YOUR INSTRUCTIONS: Please work out how many lines include the word "oplus" in the entries, and reply with only the count.

DATA SUPPLIED:
= = = = = = =

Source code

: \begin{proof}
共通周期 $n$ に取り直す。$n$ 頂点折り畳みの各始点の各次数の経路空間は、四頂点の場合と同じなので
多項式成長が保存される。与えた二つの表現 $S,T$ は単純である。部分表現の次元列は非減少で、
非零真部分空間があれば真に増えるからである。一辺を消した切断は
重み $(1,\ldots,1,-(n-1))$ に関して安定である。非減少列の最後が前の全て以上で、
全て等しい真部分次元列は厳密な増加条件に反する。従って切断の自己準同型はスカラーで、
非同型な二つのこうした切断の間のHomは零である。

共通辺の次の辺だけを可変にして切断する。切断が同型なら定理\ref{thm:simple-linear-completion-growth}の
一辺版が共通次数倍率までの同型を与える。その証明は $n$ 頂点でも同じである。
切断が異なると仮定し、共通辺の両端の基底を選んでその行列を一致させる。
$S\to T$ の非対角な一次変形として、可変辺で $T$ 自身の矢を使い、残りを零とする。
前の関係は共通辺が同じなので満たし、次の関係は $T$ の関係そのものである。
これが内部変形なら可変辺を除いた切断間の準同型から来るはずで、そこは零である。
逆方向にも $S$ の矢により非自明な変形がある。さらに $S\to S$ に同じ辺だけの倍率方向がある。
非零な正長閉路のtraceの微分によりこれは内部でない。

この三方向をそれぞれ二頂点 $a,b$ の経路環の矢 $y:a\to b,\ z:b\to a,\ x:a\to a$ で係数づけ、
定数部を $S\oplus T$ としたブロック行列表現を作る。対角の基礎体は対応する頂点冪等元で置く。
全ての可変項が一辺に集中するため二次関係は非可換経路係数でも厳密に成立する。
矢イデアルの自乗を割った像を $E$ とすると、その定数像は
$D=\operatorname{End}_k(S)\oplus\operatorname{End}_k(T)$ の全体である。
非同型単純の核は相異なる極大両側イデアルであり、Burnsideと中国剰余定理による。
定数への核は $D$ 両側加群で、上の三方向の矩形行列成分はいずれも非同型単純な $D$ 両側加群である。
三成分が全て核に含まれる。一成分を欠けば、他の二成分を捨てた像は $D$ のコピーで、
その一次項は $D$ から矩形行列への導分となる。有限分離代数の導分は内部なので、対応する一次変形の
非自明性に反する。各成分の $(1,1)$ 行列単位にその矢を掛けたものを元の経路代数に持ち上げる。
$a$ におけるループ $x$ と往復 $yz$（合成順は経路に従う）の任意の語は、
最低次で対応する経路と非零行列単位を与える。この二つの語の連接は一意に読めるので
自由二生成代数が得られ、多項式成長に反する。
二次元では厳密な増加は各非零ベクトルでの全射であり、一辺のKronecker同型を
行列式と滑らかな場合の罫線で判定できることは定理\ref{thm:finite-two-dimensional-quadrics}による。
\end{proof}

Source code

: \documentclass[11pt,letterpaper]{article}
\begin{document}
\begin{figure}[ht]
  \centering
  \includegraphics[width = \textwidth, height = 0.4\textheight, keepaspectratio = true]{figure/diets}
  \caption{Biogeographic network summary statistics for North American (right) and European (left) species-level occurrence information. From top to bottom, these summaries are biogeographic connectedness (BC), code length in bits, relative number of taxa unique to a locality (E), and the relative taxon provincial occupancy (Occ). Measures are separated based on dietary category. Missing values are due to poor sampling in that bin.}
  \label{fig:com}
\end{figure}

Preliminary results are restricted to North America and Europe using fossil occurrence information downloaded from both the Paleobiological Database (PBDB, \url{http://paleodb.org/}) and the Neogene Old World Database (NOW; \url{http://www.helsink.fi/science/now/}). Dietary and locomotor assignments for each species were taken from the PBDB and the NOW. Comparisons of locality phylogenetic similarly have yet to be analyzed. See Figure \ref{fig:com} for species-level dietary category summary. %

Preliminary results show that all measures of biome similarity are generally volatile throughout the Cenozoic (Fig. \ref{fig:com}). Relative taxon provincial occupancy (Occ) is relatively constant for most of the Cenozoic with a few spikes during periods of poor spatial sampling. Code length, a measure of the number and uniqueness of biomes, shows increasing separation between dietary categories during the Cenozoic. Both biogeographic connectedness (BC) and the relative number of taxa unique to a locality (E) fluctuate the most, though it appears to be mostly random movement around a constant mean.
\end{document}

= = = = = = =

EXERCISE RESULT: 2